- [EXERCISE AIM] Among the entries below, count the lines holding the string "append". Respond with the number alone.

Data extracted from a collection

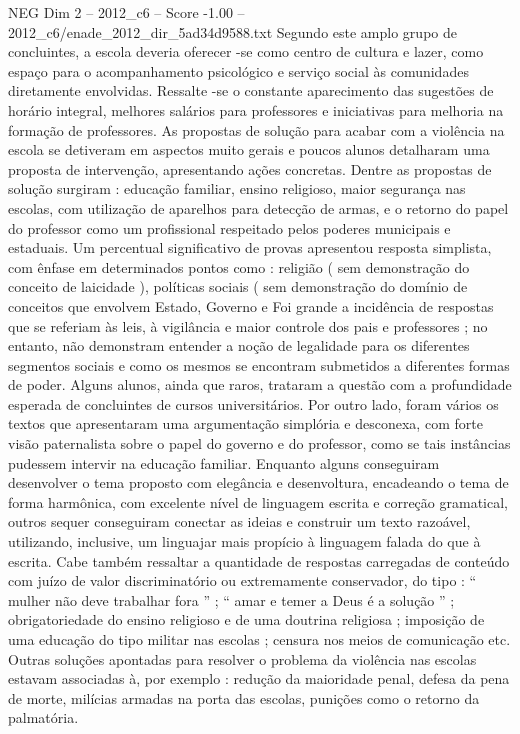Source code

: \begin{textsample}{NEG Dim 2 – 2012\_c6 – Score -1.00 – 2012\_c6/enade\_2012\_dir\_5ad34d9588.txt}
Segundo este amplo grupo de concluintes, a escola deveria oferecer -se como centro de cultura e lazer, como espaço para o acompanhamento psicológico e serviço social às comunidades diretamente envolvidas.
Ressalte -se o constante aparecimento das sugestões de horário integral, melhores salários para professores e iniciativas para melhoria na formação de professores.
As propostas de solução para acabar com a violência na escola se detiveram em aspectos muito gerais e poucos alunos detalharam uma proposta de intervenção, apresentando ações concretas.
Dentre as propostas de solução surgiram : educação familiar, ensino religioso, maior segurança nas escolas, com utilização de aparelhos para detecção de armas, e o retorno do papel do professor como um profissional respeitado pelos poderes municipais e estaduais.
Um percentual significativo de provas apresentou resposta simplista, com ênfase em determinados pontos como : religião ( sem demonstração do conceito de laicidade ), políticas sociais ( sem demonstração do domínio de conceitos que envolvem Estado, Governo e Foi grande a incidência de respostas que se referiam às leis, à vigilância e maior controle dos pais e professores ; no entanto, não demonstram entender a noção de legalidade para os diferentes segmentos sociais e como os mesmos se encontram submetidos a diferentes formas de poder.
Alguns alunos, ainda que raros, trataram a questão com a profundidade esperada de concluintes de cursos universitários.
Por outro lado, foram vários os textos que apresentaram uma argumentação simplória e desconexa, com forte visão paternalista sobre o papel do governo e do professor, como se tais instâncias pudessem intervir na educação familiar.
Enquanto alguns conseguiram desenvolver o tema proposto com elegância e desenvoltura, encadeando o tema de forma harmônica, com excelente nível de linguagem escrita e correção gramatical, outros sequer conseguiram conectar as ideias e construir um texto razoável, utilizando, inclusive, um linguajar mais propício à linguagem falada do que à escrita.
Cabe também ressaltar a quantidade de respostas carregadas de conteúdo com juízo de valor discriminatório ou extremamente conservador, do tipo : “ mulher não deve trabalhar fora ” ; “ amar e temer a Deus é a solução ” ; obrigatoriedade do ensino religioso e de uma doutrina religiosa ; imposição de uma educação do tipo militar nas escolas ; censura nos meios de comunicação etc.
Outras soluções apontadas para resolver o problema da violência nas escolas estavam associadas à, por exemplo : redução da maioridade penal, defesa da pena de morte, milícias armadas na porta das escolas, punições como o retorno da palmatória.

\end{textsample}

...

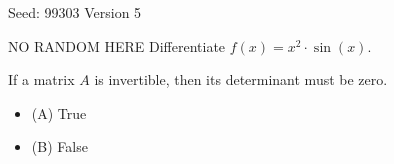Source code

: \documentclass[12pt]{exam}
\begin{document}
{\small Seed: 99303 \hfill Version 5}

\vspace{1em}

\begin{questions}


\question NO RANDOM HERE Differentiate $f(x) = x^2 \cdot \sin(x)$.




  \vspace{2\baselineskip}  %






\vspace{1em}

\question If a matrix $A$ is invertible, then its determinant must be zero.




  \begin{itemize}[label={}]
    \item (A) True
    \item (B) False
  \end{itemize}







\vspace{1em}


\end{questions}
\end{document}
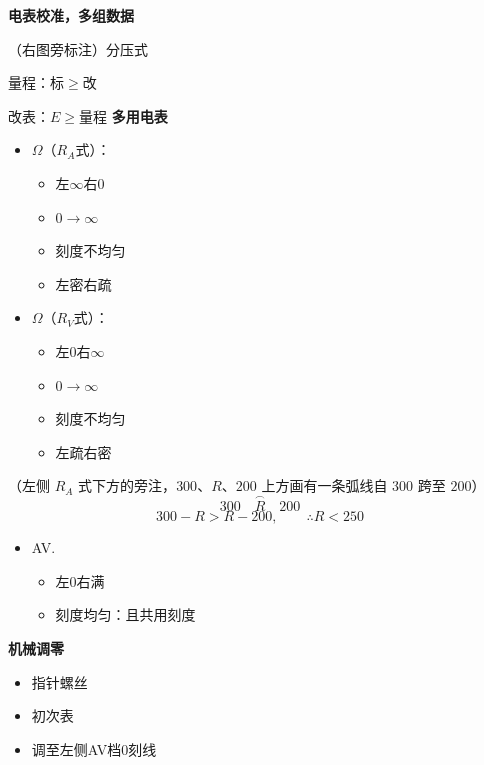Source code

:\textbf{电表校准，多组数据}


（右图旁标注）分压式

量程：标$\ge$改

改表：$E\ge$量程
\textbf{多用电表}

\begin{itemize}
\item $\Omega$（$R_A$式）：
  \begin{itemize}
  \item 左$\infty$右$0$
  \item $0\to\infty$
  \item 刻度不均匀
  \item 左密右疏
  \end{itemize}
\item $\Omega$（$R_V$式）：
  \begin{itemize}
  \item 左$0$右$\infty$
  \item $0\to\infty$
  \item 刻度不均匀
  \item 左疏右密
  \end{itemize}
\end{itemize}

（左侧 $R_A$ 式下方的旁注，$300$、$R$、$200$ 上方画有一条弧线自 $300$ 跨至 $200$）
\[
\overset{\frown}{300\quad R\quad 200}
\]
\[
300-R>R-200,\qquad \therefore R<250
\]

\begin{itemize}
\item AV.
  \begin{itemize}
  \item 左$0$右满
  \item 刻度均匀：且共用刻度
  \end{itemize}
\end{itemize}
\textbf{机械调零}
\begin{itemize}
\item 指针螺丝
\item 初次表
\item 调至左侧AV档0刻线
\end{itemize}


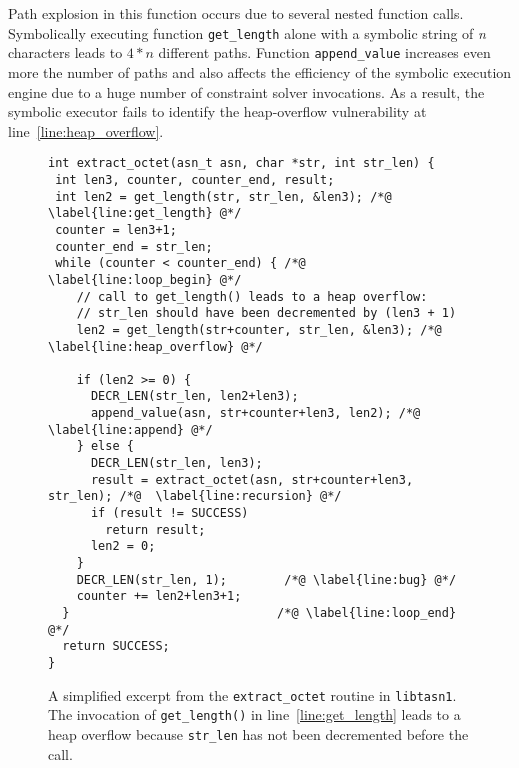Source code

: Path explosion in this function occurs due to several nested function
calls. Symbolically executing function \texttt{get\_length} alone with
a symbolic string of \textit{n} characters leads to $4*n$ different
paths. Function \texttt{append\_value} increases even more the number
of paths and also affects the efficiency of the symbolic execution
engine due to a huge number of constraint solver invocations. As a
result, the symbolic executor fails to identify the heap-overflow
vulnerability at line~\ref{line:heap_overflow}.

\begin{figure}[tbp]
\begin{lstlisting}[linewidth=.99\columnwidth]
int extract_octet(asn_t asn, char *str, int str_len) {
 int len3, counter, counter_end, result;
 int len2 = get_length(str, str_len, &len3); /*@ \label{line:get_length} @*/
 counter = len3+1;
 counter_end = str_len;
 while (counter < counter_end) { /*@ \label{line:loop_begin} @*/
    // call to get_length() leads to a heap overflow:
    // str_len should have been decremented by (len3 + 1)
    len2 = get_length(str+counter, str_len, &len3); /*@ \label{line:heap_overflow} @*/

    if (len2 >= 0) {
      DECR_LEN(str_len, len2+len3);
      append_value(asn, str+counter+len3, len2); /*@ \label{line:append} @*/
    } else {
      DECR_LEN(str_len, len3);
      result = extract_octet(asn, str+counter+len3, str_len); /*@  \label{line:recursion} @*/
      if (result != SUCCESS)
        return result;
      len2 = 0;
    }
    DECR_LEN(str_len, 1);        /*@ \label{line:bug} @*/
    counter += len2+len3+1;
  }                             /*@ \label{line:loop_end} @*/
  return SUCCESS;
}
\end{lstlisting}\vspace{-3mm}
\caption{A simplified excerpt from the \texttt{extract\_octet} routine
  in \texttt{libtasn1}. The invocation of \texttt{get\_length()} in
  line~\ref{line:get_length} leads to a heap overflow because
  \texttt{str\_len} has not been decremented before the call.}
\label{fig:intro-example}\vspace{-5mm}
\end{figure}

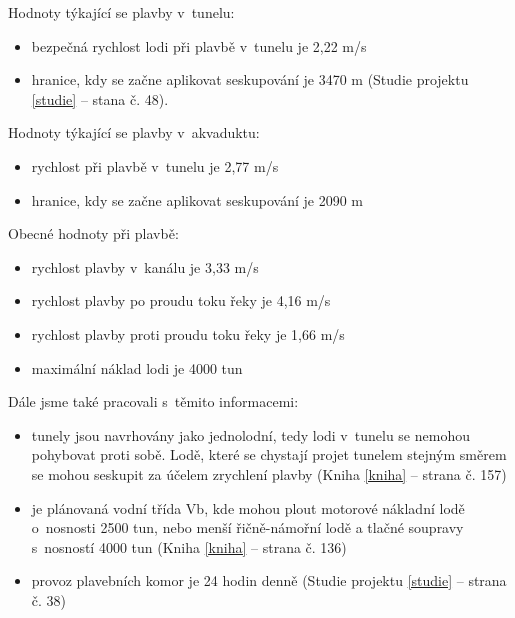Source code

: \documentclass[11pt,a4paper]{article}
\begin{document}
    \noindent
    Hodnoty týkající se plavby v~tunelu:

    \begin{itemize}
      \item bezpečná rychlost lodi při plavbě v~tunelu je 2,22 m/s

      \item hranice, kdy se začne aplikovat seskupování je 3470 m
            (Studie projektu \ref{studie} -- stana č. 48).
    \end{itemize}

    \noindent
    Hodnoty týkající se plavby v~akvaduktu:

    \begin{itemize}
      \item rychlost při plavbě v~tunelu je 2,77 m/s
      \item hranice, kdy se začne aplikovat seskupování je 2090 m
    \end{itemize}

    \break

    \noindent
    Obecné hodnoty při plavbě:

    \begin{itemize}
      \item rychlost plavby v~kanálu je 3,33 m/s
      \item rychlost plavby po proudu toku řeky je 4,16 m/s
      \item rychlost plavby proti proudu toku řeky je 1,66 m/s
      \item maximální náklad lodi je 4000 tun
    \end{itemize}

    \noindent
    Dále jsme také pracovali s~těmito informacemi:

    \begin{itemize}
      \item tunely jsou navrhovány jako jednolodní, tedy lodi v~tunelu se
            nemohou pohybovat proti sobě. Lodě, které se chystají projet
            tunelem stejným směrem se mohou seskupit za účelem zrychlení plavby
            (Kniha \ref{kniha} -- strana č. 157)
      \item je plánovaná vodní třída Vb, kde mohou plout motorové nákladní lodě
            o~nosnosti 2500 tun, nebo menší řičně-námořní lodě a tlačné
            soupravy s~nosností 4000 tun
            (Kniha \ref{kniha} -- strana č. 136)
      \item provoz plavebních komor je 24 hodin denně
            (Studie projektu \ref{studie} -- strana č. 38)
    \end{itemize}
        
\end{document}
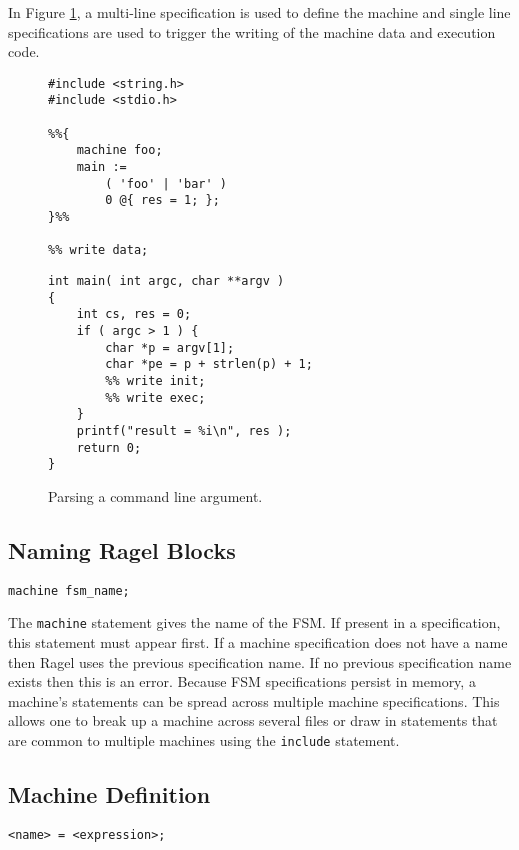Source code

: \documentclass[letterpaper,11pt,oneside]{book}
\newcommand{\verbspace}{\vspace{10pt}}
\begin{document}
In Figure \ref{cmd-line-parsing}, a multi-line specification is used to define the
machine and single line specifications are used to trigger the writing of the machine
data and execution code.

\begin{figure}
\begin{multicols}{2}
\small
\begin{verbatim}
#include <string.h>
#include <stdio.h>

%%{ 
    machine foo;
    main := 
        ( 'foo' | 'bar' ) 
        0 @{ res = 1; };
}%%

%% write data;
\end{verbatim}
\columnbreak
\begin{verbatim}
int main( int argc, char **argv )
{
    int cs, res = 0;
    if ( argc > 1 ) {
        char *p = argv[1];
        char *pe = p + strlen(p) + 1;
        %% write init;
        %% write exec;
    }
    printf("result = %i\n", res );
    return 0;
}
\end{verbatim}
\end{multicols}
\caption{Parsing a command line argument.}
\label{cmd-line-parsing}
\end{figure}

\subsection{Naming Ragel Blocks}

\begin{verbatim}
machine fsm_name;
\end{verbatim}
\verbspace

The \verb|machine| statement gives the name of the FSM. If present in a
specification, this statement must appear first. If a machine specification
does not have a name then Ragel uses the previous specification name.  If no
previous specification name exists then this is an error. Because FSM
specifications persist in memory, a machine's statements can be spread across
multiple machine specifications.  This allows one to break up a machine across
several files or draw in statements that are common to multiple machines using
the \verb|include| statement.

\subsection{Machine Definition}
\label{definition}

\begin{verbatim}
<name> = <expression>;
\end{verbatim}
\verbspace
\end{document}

---

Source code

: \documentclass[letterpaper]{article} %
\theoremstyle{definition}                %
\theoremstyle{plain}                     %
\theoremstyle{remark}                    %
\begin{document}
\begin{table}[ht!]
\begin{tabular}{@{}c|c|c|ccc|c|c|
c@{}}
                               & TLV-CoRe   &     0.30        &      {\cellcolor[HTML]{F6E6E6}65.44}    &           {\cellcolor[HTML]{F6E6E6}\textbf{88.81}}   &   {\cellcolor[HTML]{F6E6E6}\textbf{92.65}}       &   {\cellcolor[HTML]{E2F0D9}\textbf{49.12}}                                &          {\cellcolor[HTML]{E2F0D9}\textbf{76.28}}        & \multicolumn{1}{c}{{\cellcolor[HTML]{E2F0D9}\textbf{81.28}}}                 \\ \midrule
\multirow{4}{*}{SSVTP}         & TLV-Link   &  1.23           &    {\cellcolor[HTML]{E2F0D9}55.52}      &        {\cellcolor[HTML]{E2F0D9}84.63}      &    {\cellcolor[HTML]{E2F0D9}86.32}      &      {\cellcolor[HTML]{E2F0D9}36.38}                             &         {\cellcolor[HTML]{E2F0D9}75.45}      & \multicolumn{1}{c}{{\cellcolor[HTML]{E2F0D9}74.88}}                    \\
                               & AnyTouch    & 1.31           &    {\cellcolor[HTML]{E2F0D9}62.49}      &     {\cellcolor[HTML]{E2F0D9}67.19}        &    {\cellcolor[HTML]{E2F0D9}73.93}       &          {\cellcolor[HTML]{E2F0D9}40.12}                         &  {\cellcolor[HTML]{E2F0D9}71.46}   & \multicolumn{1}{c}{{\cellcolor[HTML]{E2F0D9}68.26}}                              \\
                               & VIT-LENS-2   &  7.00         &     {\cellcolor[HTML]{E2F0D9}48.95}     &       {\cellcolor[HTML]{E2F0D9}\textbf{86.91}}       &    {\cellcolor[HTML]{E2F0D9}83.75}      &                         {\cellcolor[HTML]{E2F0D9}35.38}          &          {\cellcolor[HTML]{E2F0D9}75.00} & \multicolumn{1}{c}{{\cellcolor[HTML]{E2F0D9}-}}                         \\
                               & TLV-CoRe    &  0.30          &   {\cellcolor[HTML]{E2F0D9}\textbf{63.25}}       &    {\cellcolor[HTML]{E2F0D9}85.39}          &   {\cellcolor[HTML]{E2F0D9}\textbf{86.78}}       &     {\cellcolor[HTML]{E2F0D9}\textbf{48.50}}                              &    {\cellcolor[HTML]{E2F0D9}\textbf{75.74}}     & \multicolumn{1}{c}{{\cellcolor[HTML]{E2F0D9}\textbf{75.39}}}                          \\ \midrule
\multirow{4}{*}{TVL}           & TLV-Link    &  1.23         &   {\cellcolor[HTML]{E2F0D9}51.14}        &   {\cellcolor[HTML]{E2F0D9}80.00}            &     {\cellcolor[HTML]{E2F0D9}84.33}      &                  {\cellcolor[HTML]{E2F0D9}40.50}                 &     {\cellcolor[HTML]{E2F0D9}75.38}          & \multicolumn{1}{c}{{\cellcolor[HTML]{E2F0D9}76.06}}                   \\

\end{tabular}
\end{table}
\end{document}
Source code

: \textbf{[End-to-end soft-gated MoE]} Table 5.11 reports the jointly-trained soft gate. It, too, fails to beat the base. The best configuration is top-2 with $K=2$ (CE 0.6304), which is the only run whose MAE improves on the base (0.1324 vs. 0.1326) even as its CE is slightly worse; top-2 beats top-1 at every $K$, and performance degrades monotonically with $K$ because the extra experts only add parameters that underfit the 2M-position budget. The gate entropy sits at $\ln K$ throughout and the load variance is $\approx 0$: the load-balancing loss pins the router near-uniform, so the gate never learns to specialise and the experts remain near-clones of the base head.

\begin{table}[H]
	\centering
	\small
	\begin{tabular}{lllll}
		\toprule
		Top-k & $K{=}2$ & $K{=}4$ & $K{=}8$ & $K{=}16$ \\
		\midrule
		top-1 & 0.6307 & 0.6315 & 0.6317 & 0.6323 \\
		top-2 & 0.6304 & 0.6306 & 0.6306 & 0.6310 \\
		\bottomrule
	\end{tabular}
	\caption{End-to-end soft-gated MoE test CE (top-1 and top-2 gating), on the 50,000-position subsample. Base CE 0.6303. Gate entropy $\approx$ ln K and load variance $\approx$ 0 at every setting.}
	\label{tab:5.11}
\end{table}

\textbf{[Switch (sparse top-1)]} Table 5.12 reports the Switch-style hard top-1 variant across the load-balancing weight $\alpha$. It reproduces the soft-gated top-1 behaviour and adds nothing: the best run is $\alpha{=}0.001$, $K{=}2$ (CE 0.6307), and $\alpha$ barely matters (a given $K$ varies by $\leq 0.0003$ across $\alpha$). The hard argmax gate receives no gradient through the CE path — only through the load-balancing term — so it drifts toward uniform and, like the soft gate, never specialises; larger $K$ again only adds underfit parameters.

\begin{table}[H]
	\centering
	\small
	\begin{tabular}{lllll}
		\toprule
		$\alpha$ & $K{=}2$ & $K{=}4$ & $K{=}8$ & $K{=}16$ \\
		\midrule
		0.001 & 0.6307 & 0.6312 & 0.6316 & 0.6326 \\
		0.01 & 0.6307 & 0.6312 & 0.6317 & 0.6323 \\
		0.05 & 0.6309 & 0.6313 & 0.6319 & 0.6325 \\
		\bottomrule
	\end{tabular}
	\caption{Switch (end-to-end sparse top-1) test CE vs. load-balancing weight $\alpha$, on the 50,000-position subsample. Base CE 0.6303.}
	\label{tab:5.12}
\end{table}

- [SOLUTION FOR THIS TASK] 2